A logician in hell June 14, 2011Posted by Ezra Resnick in Logic.
The following is true.
I was arrested for breaking the laws of logic, and sentenced to be hanged unexpectedly within the week.
As I sat in my cell trying to reason my way out of my predicament, I saw the local executioner passing by. He looked like a logical fellow (and rather familiar), so I attempted to strike up a conversation: I asked whether he hanged all the condemned outlaws around these parts. “All those who don’t hang themselves,” he answered grimly. (I decided not to ask what would happen if he himself were sentenced to be hanged…)
I tried to bribe my way to freedom by offering the executioner a heap of gold coins; but he was not persuaded by my argument that zero coins constitute a heap.

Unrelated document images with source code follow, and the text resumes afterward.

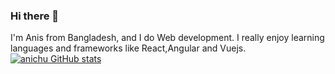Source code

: ### Hi there 👋

I'm Anis from Bangladesh, and I do Web development. I really enjoy learning languages and frameworks like React,Angular and Vuejs.
[![anichu GitHub stats](https://github-readme-stats.vercel.app/api?username=anuraghazra)](https://github.com/anuraghazra/github-readme-stats)

<!--
**anichu/anichu** is a ✨ _special_ ✨ repository because its `README.md` (this file) appears on your GitHub profile.

Here are some ideas to get you started:

- 🔭 I’m currently working on ...
- 🌱 I’m currently learning ...
- 👯 I’m looking to collaborate on ...
- 🤔 I’m looking for help with ...
- 💬 Ask me about ...
- 📫 How to reach me: ...
- 😄 Pronouns: ...
- ⚡ Fun fact: ...
-->
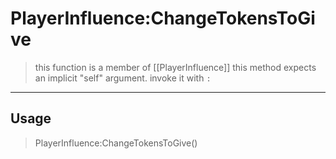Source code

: # PlayerInfluence:ChangeTokensToGive
> this function is a member of [[PlayerInfluence]]
> this method expects an implicit "self" argument. invoke it with `:`
-----
## Usage
> PlayerInfluence:ChangeTokensToGive()
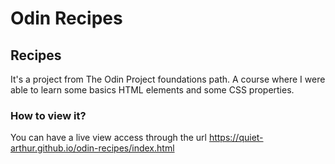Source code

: # Odin Recipes
## Recipes
It's a project from The Odin Project foundations path. A course where I were able to learn some basics HTML elements and some CSS properties. 
### How to view it? 
You can have a live view access through the url https://quiet-arthur.github.io/odin-recipes/index.html 
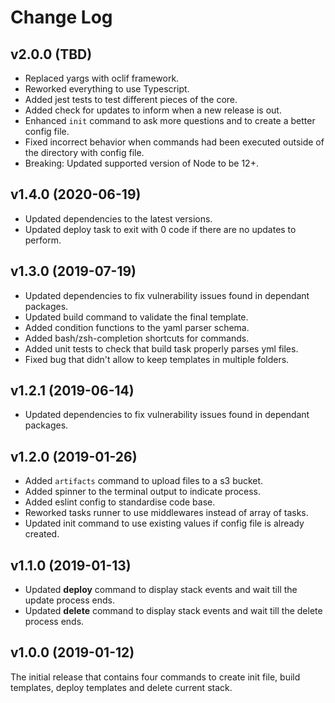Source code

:# Change Log

## v2.0.0 (TBD)

- Replaced yargs with oclif framework.
- Reworked everything to use Typescript.
- Added jest tests to test different pieces of the core.
- Added check for updates to inform when a new release is out.
- Enhanced `init` command to ask more questions and to create a better config file.
- Fixed incorrect behavior when commands had been executed outside of the directory with config file.
- Breaking: Updated supported version of Node to be 12+.

## v1.4.0 (2020-06-19)

- Updated dependencies to the latest versions.
- Updated deploy task to exit with 0 code if there are no updates to perform.

## v1.3.0 (2019-07-19)

- Updated dependencies to fix vulnerability issues found in dependant packages.
- Updated build command to validate the final template.
- Added condition functions to the yaml parser schema.
- Added bash/zsh-completion shortcuts for commands.
- Added unit tests to check that build task properly parses yml files.
- Fixed bug that didn't allow to keep templates in multiple folders.

## v1.2.1 (2019-06-14)

- Updated dependencies to fix vulnerability issues found in dependant packages.

## v1.2.0 (2019-01-26)

- Added `artifacts` command to upload files to a s3 bucket.
- Added spinner to the terminal output to indicate process.
- Added eslint config to standardise code base.
- Reworked tasks runner to use middlewares instead of array of tasks.
- Updated init command to use existing values if config file is already created.

## v1.1.0 (2019-01-13)

- Updated **deploy** command to display stack events and wait till the update process ends.
- Updated **delete** command to display stack events and wait till the delete process ends.

## v1.0.0 (2019-01-12)

The initial release that contains four commands to create init file, build templates, deploy templates and delete current stack.
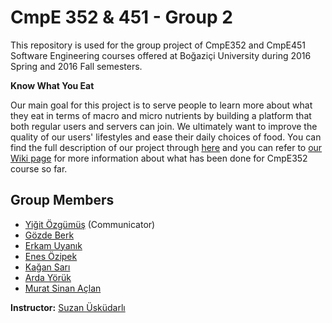 
# CmpE 352 & 451 - Group 2

This repository is used for the group project of CmpE352 and CmpE451 Software Engineering courses offered at Boğaziçi University during 2016 Spring and 2016 Fall semesters.

 **Know What You Eat** 
 
 Our main goal for this project is to serve people to learn more about what they eat in terms of macro and micro nutrients by building a platform that both regular users and servers can join. We ultimately want to improve the quality of our users' lifestyles and ease their daily choices of food. You can find the full description of our project through [here](https://github.com/bounswe/bounswe2016group2/wiki/Project-Description) and you can refer to  [our Wiki page](https://github.com/bounswe/bounswe2016group2/wiki) for more information about what has been done for CmpE352 course so far.

## Group Members

* [Yiğit Özgümüş](https://github.com/bounswe/bounswe2016group2/wiki/Yiğit-Özgümüş) (Communicator)
* [Gözde Berk](https://github.com/bounswe/bounswe2016group2/wiki/Gözde-Berk)
* [Erkam Uyanık](https://github.com/bounswe/bounswe2016group2/wiki/Erkam-Uyanık)
* [Enes Özipek](https://github.com/bounswe/bounswe2016group2/wiki/Enes-Özipek)
* [Kağan Sarı](https://github.com/bounswe/bounswe2016group2/wiki/Kağan-Sarı)
* [Arda Yörük](https://github.com/bounswe/bounswe2016group2/wiki/Arda-Yörük)
* [Murat Sinan Açlan](https://github.com/bounswe/bounswe2016group2/wiki/Murat-Sinan-Aclan)

**Instructor:** [Suzan Üsküdarlı](http://cmpe.boun.edu.tr/~uskudarli/)
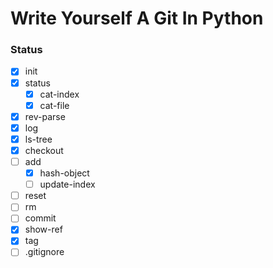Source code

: Write Yourself A Git In Python
===============================

### Status
- [x] init
- [x] status
  - [x] cat-index
  - [x] cat-file
- [x] rev-parse
- [x] log
- [x] ls-tree
- [x] checkout
- [ ] add
  - [x] hash-object
  - [ ] update-index
- [ ] reset
- [ ] rm
- [ ] commit
- [x] show-ref
- [x] tag
- [ ] .gitignore
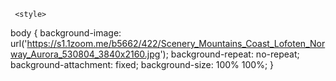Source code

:
<html lang="fr">
  <head>
    <title> pass pour entrer sur mon site login </title>
    <meta charset="utf-8">
	
	 <style>
body {
  background-image: url('https://s1.1zoom.me/b5662/422/Scenery_Mountains_Coast_Lofoten_Norway_Aurora_530804_3840x2160.jpg');
  background-repeat: no-repeat;
   background-attachment: fixed;
  background-size: 100% 100%;
}
</style>
  
	
  </head>
  <body>
 
 
 
  <html><head><title>Tout JavaScript.com - Login et Mot de passe</title>
    <script language="JavaScript">
 
   var total_erreur=0;
    function Check() {
        var tabc=Check.arguments; var ok=0;
        var tab="                   azertyuiopqsdfghjklmwxcvbnAZERTYUIOPQSDFGHJKLMWXCVBN0123456789_$&#@";
        for (var no=0;no<tabc.length;no++) {
            checksum=tabc[no];
            // table des caracters autorises
            var login=document.forms["flog"].elements["login"].value;
            var password=document.forms["flog"].elements["password"].value;
            var nblog=login.length;
            var nbpass=password.length;
            var sum=1;
            var n=Math.max(nblog,nbpass)
            for (var i=0;i<n;i++) {
                var index1=tab.indexOf(login.substring(i,i+1))+10;
                var index2=tab.indexOf(password.substring(i,i+1))+10;
                sum=sum+(index1*n*(i+1))*(index2*(i+1)*(i+1));
            }
            
                
            
            if (sum==checksum) {window.location.href="redirection.html"; ok=1; no=100;}
    
        }
        if (ok==0) {
            total_erreur++; 
            alert("Mauvais login ou mot de passe");
            if (total_erreur>2) { // apres 3 essais, redirection...
                alert("Vous avez atteint les 3 essais !nVous allez voir la page d'explication");
                window.location="passlog2.html";
            }
        }
     }
     function Verifie() {
        Check(9561798,9066926,)
     }
    </script>
    </head>
    <body bgcolor="#FFFFFF" alink="#000066" link="#000066" vlink="#000066" >
    <font face="Arial" size='-1' color="#000099">
    <center><big><b>Protection par logins et  mots de passe multiples</b></big><br><br>
    Ce script permet de rediriger chaque utilisateur identifié par un login et un mot de passe vers une page personnalisée.<br>
   <center>
    <form onsubmit="Verifie();return false;" action="#" method="get" name="flog">
        <table border=0>
            <tr><td><font size=2 face="arial">LOGIN : </font></td><td><input name="login" type='text' size=8></td></tr>
            <tr><td><font size=2 face="arial">PASSWORD : </font></td><td><input type="text" name="password" size=8></td></tr>
            <tr><td colspan=2 align=center><input type='submit' name="bouton" value='Entrer'></td></tr>
        </table>
    </form><br>
	    </center>
    

  
  
  
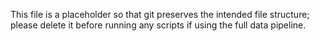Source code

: This file is a placeholder so that git preserves the intended file structure; please delete it before running any scripts if using the full data pipeline.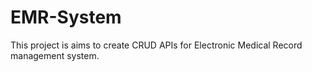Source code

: # EMR-System
This project is aims to create CRUD APIs for Electronic Medical Record management system.
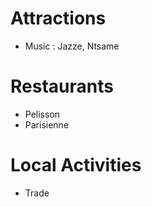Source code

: # Attractions 
- Music : Jazze, Ntsame

# Restaurants
- Pelisson
- Parisienne

# Local Activities
- Trade
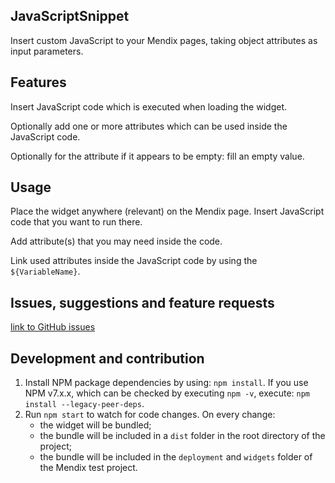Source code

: ## JavaScriptSnippet

Insert custom JavaScript to your Mendix pages, taking object attributes as input parameters.

## Features

Insert JavaScript code which is executed when loading the widget.

Optionally add one or more attributes which can be used inside the JavaScript code.

Optionally for the attribute if it appears to be empty: fill an empty value.

## Usage

Place the widget anywhere (relevant) on the Mendix page. Insert JavaScript code that you want to run there.

Add attribute(s) that you may need inside the code.

Link used attributes inside the JavaScript code by using the `${VariableName}`.

## Issues, suggestions and feature requests

[link to GitHub issues](https://github.com/mrgroen/JavaScript-Snippet/issues)

## Development and contribution

1. Install NPM package dependencies by using: `npm install`. If you use NPM v7.x.x, which can be checked by executing
   `npm -v`, execute: `npm install --legacy-peer-deps`.
1. Run `npm start` to watch for code changes. On every change:
    - the widget will be bundled;
    - the bundle will be included in a `dist` folder in the root directory of the project;
    - the bundle will be included in the `deployment` and `widgets` folder of the Mendix test project.
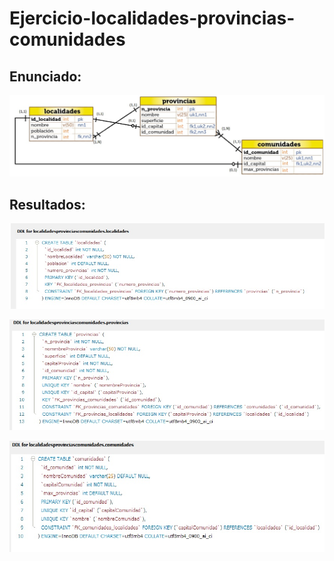 # Ejercicio-localidades-provincias-comunidades


## Enunciado:

![Enunciado](img/Localidades-Provincias-Comunidades.jpg)

## Resultados:

![Tabla localidades](img/Tabla%20Localidades.jpg)

![Tabla provincias](img/Tabla%20provincias%20.jpg)

![Tabla comunidades](img/Tabla%20comunidades.jpg)



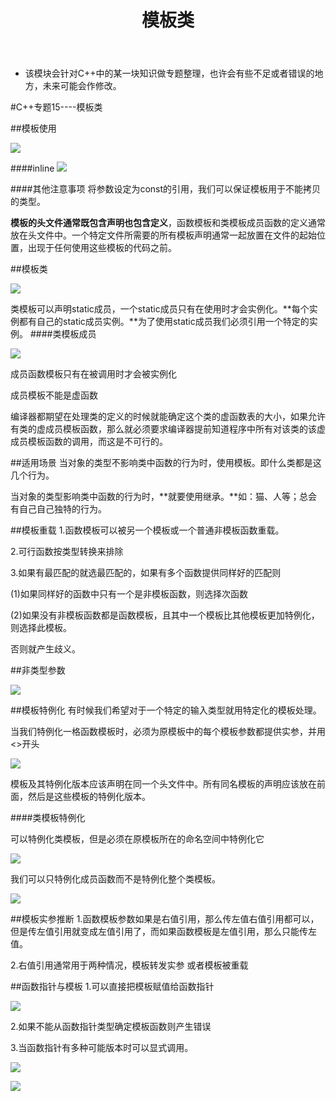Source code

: ﻿---
layout: post
title:  "模板类"
data: 星期五, 20. 三月 2020 01:04下午 
categories: C++
tags: 专题
---
* 该模块会针对C++中的某一块知识做专题整理，也许会有些不足或者错误的地方，未来可能会作修改。

#C++专题15----模板类


##模板使用

![](imgs/20200320-133030.png)

####inline
![](imgs/20200320-133607.png)

####其他注意事项
将参数设定为const的引用，我们可以保证模板用于不能拷贝的类型。

**模板的头文件通常既包含声明也包含定义**，函数模板和类模板成员函数的定义通常放在头文件中。一个特定文件所需要的所有模板声明通常一起放置在文件的起始位置，出现于任何使用这些模板的代码之前。

##模板类

>
![](imgs/20200320-144936.png)

类模板可以声明static成员，一个static成员只有在使用时才会实例化。**每个实例都有自己的static成员实例。**为了使用static成员我们必须引用一个特定的实例。
####类模板成员

![](imgs/20200320-145933.png)

成员函数模板只有在被调用时才会被实例化

成员模板不能是虚函数
>
编译器都期望在处理类的定义的时候就能确定这个类的虚函数表的大小，如果允许有类的虚成员模板函数，那么就必须要求编译器提前知道程序中所有对该类的该虚成员模板函数的调用，而这是不可行的。 


##适用场景
当对象的类型不影响类中函数的行为时，使用模板。即什么类都是这几个行为。

当对象的类型影响类中函数的行为时，**就要使用继承。**如：猫、人等；总会有自己自己独特的行为。

##模板重载
1.函数模板可以被另一个模板或一个普通非模板函数重载。

2.可行函数按类型转换来排除

3.如果有最匹配的就选最匹配的，如果有多个函数提供同样好的匹配则
>
(1)如果同样好的函数中只有一个是非模板函数，则选择次函数
>
(2)如果没有非模板函数都是函数模板，且其中一个模板比其他模板更加特例化，则选择此模板。 
>
否则就产生歧义。

##非类型参数

![](imgs/20200320-150306.png)

##模板特例化
有时候我们希望对于一个特定的输入类型就用特定化的模板处理。

当我们特例化一格函数模板时，必须为原模板中的每个模板参数都提供实参，并用<>开头

![](imgs/20200320-142923.png)

模板及其特例化版本应该声明在同一个头文件中。所有同名模板的声明应该放在前面，然后是这些模板的特例化版本。

####类模板特例化

可以特例化类模板，但是必须在原模板所在的命名空间中特例化它

>
![](imgs/20200320-143557.png)

我们可以只特例化成员函数而不是特例化整个类模板。
>
![](imgs/20200320-143717.png)

##模板实参推断
1.函数模板参数如果是右值引用，那么传左值右值引用都可以，但是传左值引用就变成左值引用了，而如果函数模板是左值引用，那么只能传左值。

2.右值引用通常用于两种情况，模板转发实参 或者模板被重载

##函数指针与模板
1.可以直接把模板赋值给函数指针

![](imgs/20200320-150718.png)

2.如果不能从函数指针类型确定模板函数则产生错误

3.当函数指针有多种可能版本时可以显式调用。

![](imgs/20200320-150757.png)

![](imgs/20200320-150808.png)


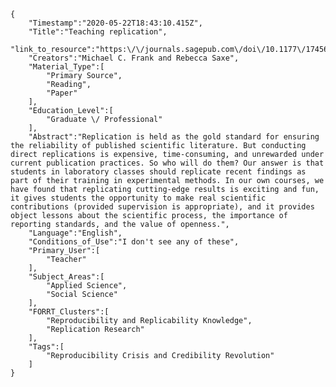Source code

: 
    {
        "Timestamp":"2020-05-22T18:43:10.415Z",
        "Title":"Teaching replication",
        "link_to_resource":"https:\/\/journals.sagepub.com\/doi\/10.1177\/1745691612460686",
        "Creators":"Michael C. Frank and Rebecca Saxe",
        "Material_Type":[
            "Primary Source",
            "Reading",
            "Paper"
        ],
        "Education_Level":[
            "Graduate \/ Professional"
        ],
        "Abstract":"Replication is held as the gold standard for ensuring the reliability of published scientific literature. But conducting direct replications is expensive, time-consuming, and unrewarded under current publication practices. So who will do them? Our answer is that students in laboratory classes should replicate recent findings as part of their training in experimental methods. In our own courses, we have found that replicating cutting-edge results is exciting and fun, it gives students the opportunity to make real scientific contributions (provided supervision is appropriate), and it provides object lessons about the scientific process, the importance of reporting standards, and the value of openness.",
        "Language":"English",
        "Conditions_of_Use":"I don't see any of these",
        "Primary_User":[
            "Teacher"
        ],
        "Subject_Areas":[
            "Applied Science",
            "Social Science"
        ],
        "FORRT_Clusters":[
            "Reproducibility and Replicability Knowledge",
            "Replication Research"
        ],
        "Tags":[
            "Reproducibility Crisis and Credibility Revolution"
        ]
    }
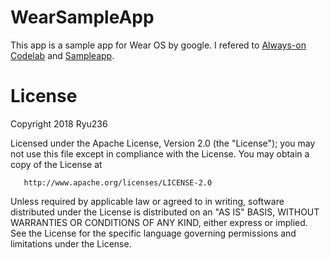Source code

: # WearSampleApp
This app is a sample app for Wear OS by google.
I refered to [Always-on Codelab](https://codelabs.developers.google.com/codelabs/always-on/index.html?hl=ja#0) and [Sampleapp](https://github.com/googlesamples/io2015-codelabs/tree/master/wear/always-on).

# License
Copyright 2018 Ryu236

   Licensed under the Apache License, Version 2.0 (the "License");
   you may not use this file except in compliance with the License.
   You may obtain a copy of the License at

       http://www.apache.org/licenses/LICENSE-2.0

   Unless required by applicable law or agreed to in writing, software
   distributed under the License is distributed on an "AS IS" BASIS,
   WITHOUT WARRANTIES OR CONDITIONS OF ANY KIND, either express or implied.
   See the License for the specific language governing permissions and
   limitations under the License.
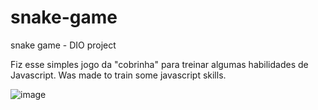 # snake-game
snake game - DIO project

Fiz esse simples jogo da "cobrinha" para treinar algumas habilidades de Javascript.
Was made to train some javascript skills.

![image](https://user-images.githubusercontent.com/77680596/160251646-69215fb0-fac0-439b-9f95-8c03ae9cd2e5.png)
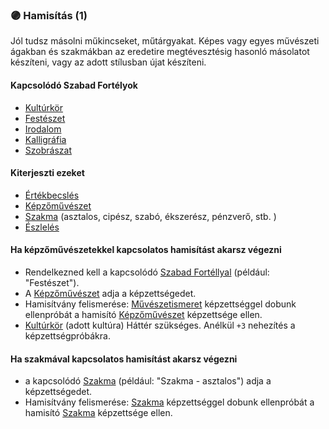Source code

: ### 🟣 Hamisítás (1)

Jól tudsz másolni műkincseket, műtárgyakat. Képes vagy egyes művészeti ágakban és szakmákban az eredetire megtévesztésig hasonló másolatot készíteni, vagy az adott stílusban újat készíteni.

#### Kapcsolódó Szabad Fortélyok
- [Kultúrkör](../fortelyok.kiemelt/kulturkor.md)
- [Festészet](../fortelyok.szabad/festeszet.md)
- [Irodalom](../fortelyok.szabad/irodalom.md)
- [Kalligráfia](../fortelyok.szabad/kalligrafia.md)
- [Szobrászat](../fortelyok.szabad/szobraszat.md)

#### Kiterjeszti ezeket
- [Értékbecslés](../kepzettsegek.szekunder/ertekbecsles.md)
- [Képzőművészet](../kepzettsegek.szekunder/kepzomuveszet.md)
- [Szakma](../kepzettsegek.szekunder/szakma.md) (asztalos, cipész, szabó, ékszerész, pénzverő, stb. )
- [Észlelés](../kepzettsegek.primer.altalanos/eszleles.md)

#### Ha képzőművészetekkel kapcsolatos hamisítást akarsz végezni

- Rendelkezned kell a kapcsolódó [Szabad Fortéllyal](../042_szabad_fortelyok.md)  (például: "Festészet").
-  A [Képzőművészet](../kepzettsegek.szekunder/kepzomuveszet.md) adja a képzettségedet.
- Hamisítvány felismerése: [Művészetismeret](../kepzettsegek.szekunder/muveszetismeret.md) képzettséggel dobunk ellenpróbát a hamisító [Képzőművészet](../kepzettsegek.szekunder/kepzomuveszet.md) képzettsége ellen.
- [Kultúrkör](../fortelyok.kiemelt/kulturkor.md) (adott kultúra) Háttér szükséges. Anélkül `+3` nehezítés a képzettségpróbákra.

#### Ha szakmával kapcsolatos hamisítást akarsz végezni

- a kapcsolódó [Szakma](../kepzettsegek.szekunder/szakma.md) (például: "Szakma - asztalos") adja a  képzettségedet.
- Hamisítvány felismerése: [Szakma](../kepzettsegek.szekunder/szakma.md) képzettséggel dobunk ellenpróbát a hamisító [Szakma](../kepzettsegek.szekunder/szakma.md) képzettsége ellen.
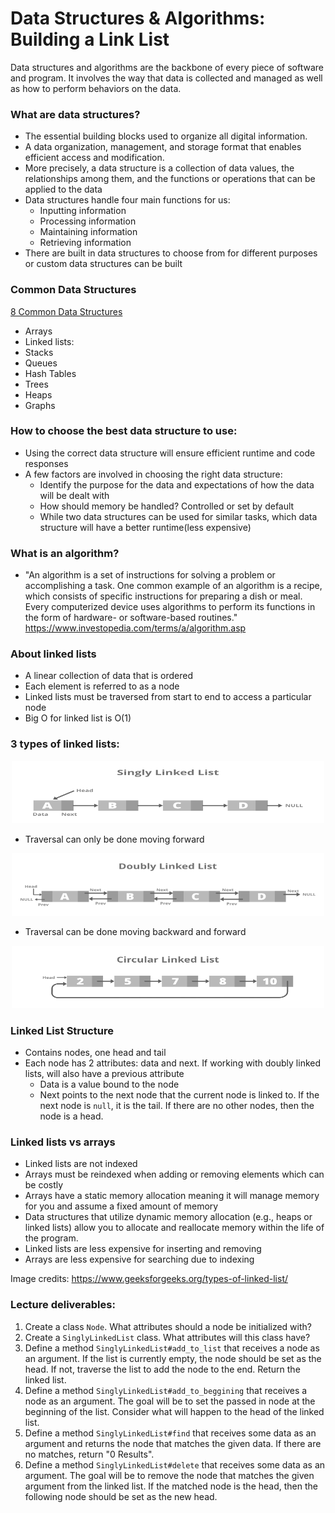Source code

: # Data Structures & Algorithms: Building a Link List

Data structures and algorithms are the backbone of every piece of software and program. It involves the way that data is collected and managed as well as how to perform behaviors on the data.

### What are data structures?

- The essential building blocks used to organize all digital information.
- A data organization, management, and storage format that enables efficient access and modification.
- More precisely, a data structure is a collection of data values, the relationships among them, and the functions or operations that can be applied to the data
- Data structures handle four main functions for us:
  - Inputting information
  - Processing information
  - Maintaining information
  - Retrieving information
- There are built in data structures to choose from for different purposes or custom data structures can be built

### Common Data Structures

[8 Common Data Structures](https://towardsdatascience.com/8-common-data-structures-every-programmer-must-know-171acf6a1a42)

- Arrays
- Linked lists:
- Stacks
- Queues
- Hash Tables
- Trees
- Heaps
- Graphs

### How to choose the best data structure to use:

- Using the correct data structure will ensure efficient runtime and code responses
- A few factors are involved in choosing the right data structure:
  - Identify the purpose for the data and expectations of how the data will be dealt with
  - How should memory be handled? Controlled or set by default
  - While two data structures can be used for similar tasks, which data structure will have a better runtime(less expensive)

### What is an algorithm?

- "An algorithm is a set of instructions for solving a problem or accomplishing a task. One common example of an algorithm is a recipe, which consists of specific instructions for preparing a dish or meal. Every computerized device uses algorithms to perform its functions in the form of hardware- or software-based routines." https://www.investopedia.com/terms/a/algorithm.asp

### About linked lists

- A linear collection of data that is ordered
- Each element is referred to as a node
- Linked lists must be traversed from start to end to access a particular node
- Big O for linked list is O(1)

### 3 types of linked lists:

<p align="center">
    <img src="./assets/singlylinkedlist.png" width="500" height="100">
</p>

- Traversal can only be done moving forward

<p align="center">
    <img src="./assets/doublylinkedlist.png" width="500" height="100">
</p>

- Traversal can be done moving backward and forward

<p align="center">
    <img src="./assets/circularlinkedlist.png" width="500" height="100">
</p>

### Linked List Structure

- Contains nodes, one head and tail
- Each node has 2 attributes: data and next. If working with doubly linked lists, will also have a previous attribute
  - Data is a value bound to the node
  - Next points to the next node that the current node is linked to. If the next node is `null`, it is the tail. If there are no other nodes, then the node is a head.

### Linked lists vs arrays

- Linked lists are not indexed
- Arrays must be reindexed when adding or removing elements which can be costly
- Arrays have a static memory allocation meaning it will manage memory for you and assume a fixed amount of memory
- Data structures that utilize dynamic memory allocation (e.g., heaps or linked lists) allow you to allocate and reallocate memory within the life of the program.
- Linked lists are less expensive for inserting and removing
- Arrays are less expensive for searching due to indexing

Image credits: https://www.geeksforgeeks.org/types-of-linked-list/


### Lecture deliverables:

1. Create a class `Node`. What attributes should a node be initialized with? 
2. Create a `SinglyLinkedList` class. What attributes will this class have?
3. Define a method `SinglyLinkedList#add_to_list` that receives a node as an argument. If the list is currently empty, the node should be set as the head. If not, traverse the list to add the node to the end. Return the linked list.
4. Define a method `SinglyLinkedList#add_to_beggining` that receives a node as an argument. The goal will be to set the passed in node at the beginning of the list. Consider what will happen to the head of the linked list.
5. Define a method `SinglyLinkedList#find` that receives some data as an argument and returns the node that matches the given data. If there are no matches, return "0 Results".
6. Define a method `SinglyLinkedList#delete` that receives some data as an argument. The goal will be to remove the node that matches the given argument from the linked list. If the matched node is the head, then the following node should be set as the new head. 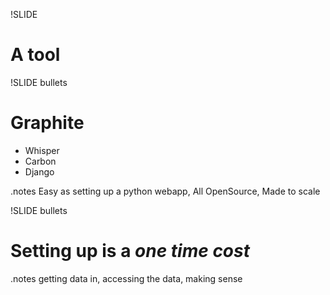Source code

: !SLIDE
# A tool #

!SLIDE bullets
# Graphite #
* Whisper
* Carbon
* Django

.notes Easy as setting up a python webapp, All OpenSource, Made to scale

!SLIDE bullets
# Setting up is a _one time cost_ #

.notes getting data in, accessing the data, making sense


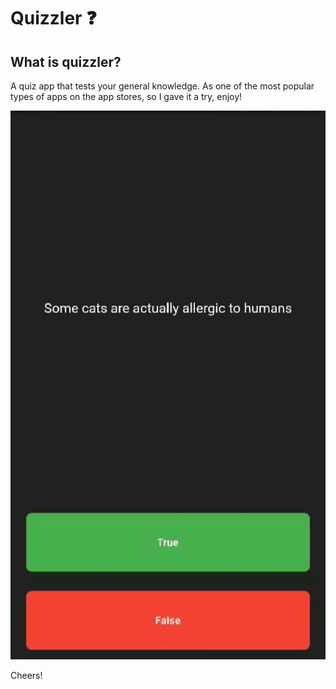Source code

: # Quizzler ❓


## What is quizzler?

A quiz app that tests your general knowledge. As one of the most popular types of apps on the app stores, so I gave it a try, enjoy!


![](quizzler.gif)


Cheers!
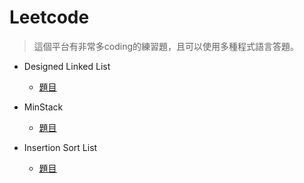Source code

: # Leetcode
>這個平台有非常多coding的練習題，且可以使用多種程式語言答題。

* Designed Linked List
  * [題目](https://leetcode.com/problems/design-linked-list/)

* MinStack
  * [題目](https://leetcode.com/problems/min-stack/)

* Insertion Sort List
  * [題目](https://leetcode.com/problems/insertion-sort-list/)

Instead, he offered to set me free if I could guess the natural number he was thinking of. After an uncountable number of incorrect guesses, I gave up. (It turned out that he was thinking of the smallest natural number not definable in under eleven words.)
When the guards came (unexpectedly!) to take me to the gallows, I protested that I was insane and therefore unfit to be executed; but the executioner pointed out that insanity defenses are never accepted because anyone pleading for his own life must be sane.
As the rope was placed around my neck, I broke down and told the executioner that due to time travel gone wrong, I was actually his grandfather — so by killing me he would be undoing his own birth.
“I sure hope it works this time,” he said, and pulled the lever.
By the way, the first sentence of this post is false.